# PROBLEM TO SOLVE
When a line in the records contains the string "mbox", copy that line.

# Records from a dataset
********************

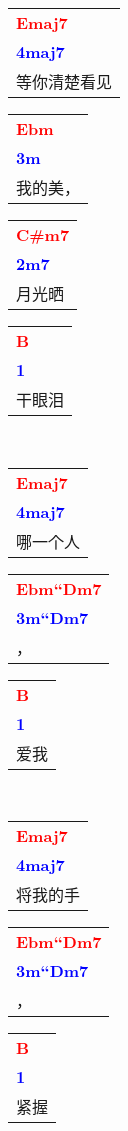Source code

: \documentclass[12pt,a4paper,openany,UTF8]{memoir}
\begin{document}
\begin{tabular}[b]{l}
    \textbf{\textcolor{red}{Emaj7}}\\\textbf{\textcolor{blue}{4maj7}}\\
    等你清楚看见\mbox{}\end{tabular}\begin{tabular}[b]{l}
    \textbf{\textcolor{red}{Ebm}}\\\textbf{\textcolor{blue}{3m}}\\
    我的美，\mbox{}\end{tabular}\begin{tabular}[b]{l}
    \textbf{\textcolor{red}{C\#m7}}\\\textbf{\textcolor{blue}{2m7}}\\
    月光晒\mbox{}\end{tabular}\begin{tabular}[b]{l}
    \textbf{\textcolor{red}{B}}\\\textbf{\textcolor{blue}{1}}\\
    干眼泪\mbox{}\end{tabular}\\
\begin{tabular}[b]{l}
    \textbf{\textcolor{red}{Emaj7}}\\\textbf{\textcolor{blue}{4maj7}}\\
    哪一个人\mbox{}\end{tabular}\begin{tabular}[b]{l}
    \textbf{\textcolor{red}{Ebm``Dm7}}\\\textbf{\textcolor{blue}{3m``Dm7}}\\
    ，\mbox{}\end{tabular}\begin{tabular}[b]{l}
    \textbf{\textcolor{red}{B}}\\\textbf{\textcolor{blue}{1}}\\
    爱我\mbox{}\end{tabular}\\
\begin{tabular}[b]{l}
    \textbf{\textcolor{red}{Emaj7}}\\\textbf{\textcolor{blue}{4maj7}}\\
    将我的手\mbox{}\end{tabular}\begin{tabular}[b]{l}
    \textbf{\textcolor{red}{Ebm``Dm7}}\\\textbf{\textcolor{blue}{3m``Dm7}}\\
    ，\mbox{}\end{tabular}\begin{tabular}[b]{l}
    \textbf{\textcolor{red}{B}}\\\textbf{\textcolor{blue}{1}}\\
    紧握\mbox{}\end{tabular}\\
\end{document}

********************

# SOLUTION FOR THIS TASK
    等你清楚看见\mbox{}\end{tabular}\begin{tabular}[b]{l}
    我的美，\mbox{}\end{tabular}\begin{tabular}[b]{l}
    月光晒\mbox{}\end{tabular}\begin{tabular}[b]{l}
    干眼泪\mbox{}\end{tabular}\\
    哪一个人\mbox{}\end{tabular}\begin{tabular}[b]{l}
    ，\mbox{}\end{tabular}\begin{tabular}[b]{l}
    爱我\mbox{}\end{tabular}\\
    将我的手\mbox{}\end{tabular}\begin{tabular}[b]{l}
    ，\mbox{}\end{tabular}\begin{tabular}[b]{l}
    紧握\mbox{}\end{tabular}\\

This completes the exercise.